"""

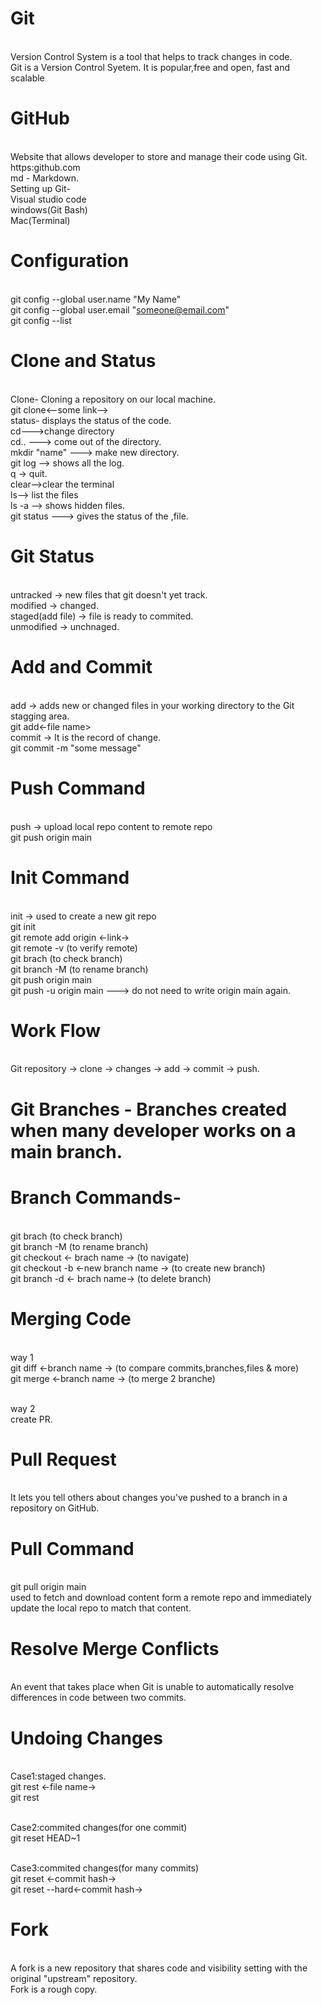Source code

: # Git
<br> Version Control System is a tool that helps to track changes in code.
<br> Git is a Version Control Syetem. It is popular,free and open, fast and scalable
# GitHub
<br> Website that allows developer to store and manage their code using Git.
<br> https:github.com
<br> md - Markdown.
<br> Setting up Git-
<br> Visual studio code
<br> windows(Git Bash)
<br> Mac(Terminal)  

# Configuration 
<br> git config --global user.name "My Name"
<br> git config --global user.email "someone@email.com"
<br> git config --list

# Clone and Status
<br> Clone- Cloning a repository on our local machine.
<br> git clone<--some link-->
<br> status- displays the status of the code.
<br> cd--->change directory
<br> cd.. ---> come out of the directory.
<br> mkdir "name" ---> make new directory.
<br> git log --> shows all the log.
<br> q -> quit. 
<br> clear-->clear the terminal
<br> ls--> list the files
<br> ls -a --> shows hidden files.
<br> git status ---> gives the status of the ,file.

# Git Status
<br> untracked -> new files that git doesn't yet track.
<br> modified -> changed.
<br> staged(add file) -> file is ready to commited.
<br> unmodified -> unchnaged.

# Add and Commit
<br>  add -> adds new or changed files in your working directory  to the Git stagging area.
<br> git add<-file name>
<br> commit -> It is the record of change.
<br> git commit -m "some message"

# Push Command
<br> push -> upload local repo content to remote repo
<br> git push origin main

# Init Command
<br> init -> used to create a new git repo
<br> git init 
<br> git remote add origin <-link->
<br> git remote -v    (to verify remote)
<br> git brach        (to check branch) 
<br> git branch -M    (to rename branch)
<br> git push origin  main
<br> git push -u origin main ---> do not need to write origin main again.

# Work Flow
<br> Git repository -> clone ->  changes -> add -> commit -> push.
  
# Git Branches - Branches created when many developer works on a main branch.

# Branch Commands-
<br> git brach   (to check branch)
<br> git branch -M   (to rename branch)
<br> git checkout <- brach name ->   (to navigate)
<br> git checkout -b <-new branch name ->  (to create new branch)
<br> git branch -d <- brach name->  (to delete branch)

# Merging Code
<br> way 1
<br> git diff <-branch name ->   (to compare commits,branches,files & more)
<br> git merge <-branch name ->  (to merge 2 branche)

<br> way 2
<br> create PR.

# Pull Request
<br> It lets you tell others about changes you've pushed to a branch in a repository on GitHub.


# Pull Command
<br> git pull origin main
<br> used to fetch and download content form a remote repo and immediately update the local repo to match that content.

# Resolve Merge Conflicts
<br> An event that takes place when Git is unable to automatically resolve differences in code between two commits.

# Undoing Changes
<br> Case1:staged changes.
<br> git rest <-file name->
<br> git rest

<br> Case2:commited changes(for one commit)
<br> git reset HEAD~1

<br> Case3:commited changes(for many commits)
<br> git reset <-commit hash->
<br> git reset --hard<-commit hash->

# Fork
<br> A fork is a new repository that shares code and visibility setting with the original "upstream" repository.
<br> Fork is a rough copy.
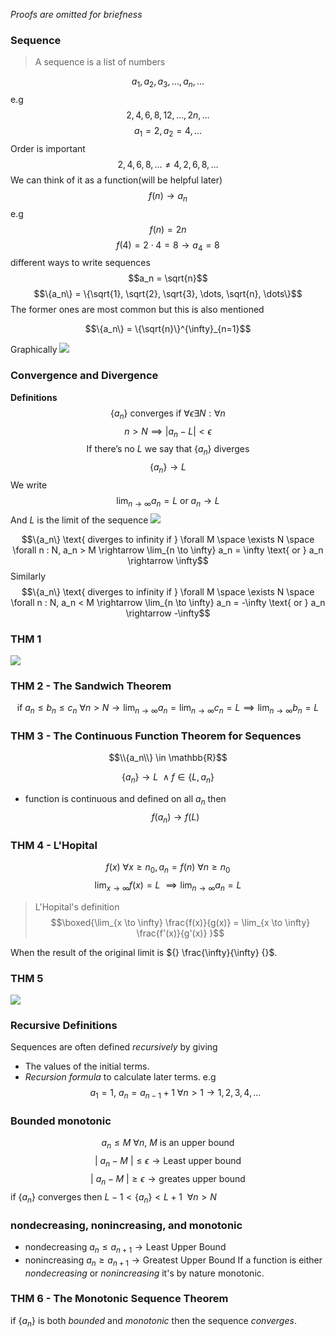 *Proofs are omitted for briefness*
### Sequence
> A sequence is a list of numbers

$$a_1, a_2, a_3,\dots, a_n, \dots$$
e.g
$$2, 4, 6, 8, 12,\dots,2n,\dots$$
$$a_1 = 2, a_2 = 4, \dots$$
Order is important
$$2, 4, 6, 8, \dots \neq 4, 2, 6, 8, \dots$$
We can think of it as a function(will be helpful later)
$$f(n) \rightarrow a_n$$
e.g
$$f(n) = 2n$$
$$f(4) = 2 \cdot 4 = 8 \rightarrow a_4 = 8$$
different ways to write sequences
$$a_n = \sqrt{n}$$
$$\{a_n\} = \{\sqrt{1}, \sqrt{2}, \sqrt{3}, \dots, \sqrt{n}, \dots\}$$
The former ones are most common but this is also mentioned

$$\{a_n\} = \{\sqrt{n}\}^{\infty}_{n=1}$$


Graphically
![](https://i.imgur.com/LxqLxrX.png)
### Convergence and Divergence
**Definitions**
$$\{a_n\} \text{ converges if } \forall \epsilon \exists N : \forall n$$
$$n > N \implies \lvert a_n - L \rvert \lt \epsilon$$
$$\text{If there's no } L \text{ we say that } \{a_n\} \text{ diverges}$$
$$\{a_n\} \rightarrow L$$
We write
$$\lim_{n \to \infty} a_n = L \text{ or } a_n \rightarrow L$$
And *L* is the limit of the sequence
![](https://i.imgur.com/EAw5XgO.png)

$$\{a_n\} \text{ diverges to infinity if } \forall M \space \exists N \space \forall n : N, a_n > M \rightarrow \lim_{n \to \infty} a_n = \infty \text{ or } a_n \rightarrow \infty$$
Similarly
$$\{a_n\} \text{ diverges to infinity if } \forall M \space \exists N \space \forall n : N, a_n < M \rightarrow \lim_{n \to \infty} a_n = -\infty \text{ or } a_n \rightarrow -\infty$$

### THM 1
![](https://i.imgur.com/yPzz4zy.png)

### THM 2 - The Sandwich Theorem
$$\text{if } a_n \leq b_n \leq c_n \ \forall n \gt N \rightarrow \lim_{n\to \infty} a_n = \lim_{n \to \infty} c_n = L \implies \lim_{n \to \infty} b_n = L$$
### THM 3 - The Continuous Function Theorem for Sequences
$$\\{a_n\\} \in \mathbb{R}$$


$$\{a_n\} \rightarrow L \ \wedge f \in \{L, a_n\}$$
* function is continuous and defined on all ${} a_n {}$
then
$$f(a_n) \rightarrow f(L)$$
### THM 4 - L'Hopital

$$f(x) \ \forall x \geq n_0, a_n = f(n) \ \forall n \geq n_0$$
$$\lim_{x \to \infty} f(x) = L \ \implies \lim_{n \to \infty} a_n = L$$
> L'Hopital's definition
$$\boxed{\lim_{x \to \infty} \frac{f(x)}{g(x)} = \lim_{x \to \infty} \frac{f'(x)}{g'(x)} }$$

When the result of the original limit is ${} \frac{\infty}{\infty} {}$.

### THM 5
![](https://i.imgur.com/AQDjbIC.png)
### Recursive Definitions
Sequences are often defined *recursively* by giving
- The values of the initial terms.
- *Recursion formula* to calculate later terms.
e.g 
$$a_1 = 1, \ a_n = a_{n-1} + 1 \ \forall n > 1 \rightarrow 1, 2, 3, 4, \dots$$
### Bounded monotonic
$$a_n \leq M \ \forall n, \ M \text{ is an upper bound}$$
$$\rvert \ a_n - M \ \lvert \leq \epsilon \rightarrow \text{Least upper bound}$$
$$\rvert \ a_n - M \ \lvert \geq \epsilon \rightarrow \text{greates upper bound}$$
if ${} \{a_n\} {}$ converges then ${} L - 1 \lt \{a_n\} \lt L + 1 \ \ \forall n \gt N {}$ 
### nondecreasing, nonincreasing, and monotonic
- nondecreasing ${} a_n \leq a_{n+1} \rightarrow \text{Least Upper Bound} {}$
- nonincreasing ${} a_n \geq a_{n+1} \rightarrow \text{Greatest Upper Bound}$
If a function is either *nondecreasing* or *nonincreasing* it's by nature monotonic.

### THM 6 - The Monotonic Sequence Theorem
if ${} \{a_n\} {}$ is both *bounded* and *monotonic* then the sequence *converges*.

"""

**Brief:**
From the data above, reproduce word for word the lines running from the line with "# Push Command" to the line with "<br> git pull origin main", ends included.

**Solution to the problem:**
# Push Command
<br> push -> upload local repo content to remote repo
<br> git push origin main

# Init Command
<br> init -> used to create a new git repo
<br> git init 
<br> git remote add origin <-link->
<br> git remote -v    (to verify remote)
<br> git brach        (to check branch) 
<br> git branch -M    (to rename branch)
<br> git push origin  main
<br> git push -u origin main ---> do not need to write origin main again.

# Work Flow
<br> Git repository -> clone ->  changes -> add -> commit -> push.
  
# Git Branches - Branches created when many developer works on a main branch.

# Branch Commands-
<br> git brach   (to check branch)
<br> git branch -M   (to rename branch)
<br> git checkout <- brach name ->   (to navigate)
<br> git checkout -b <-new branch name ->  (to create new branch)
<br> git branch -d <- brach name->  (to delete branch)

# Merging Code
<br> way 1
<br> git diff <-branch name ->   (to compare commits,branches,files & more)
<br> git merge <-branch name ->  (to merge 2 branche)

<br> way 2
<br> create PR.

# Pull Request
<br> It lets you tell others about changes you've pushed to a branch in a repository on GitHub.


# Pull Command
<br> git pull origin main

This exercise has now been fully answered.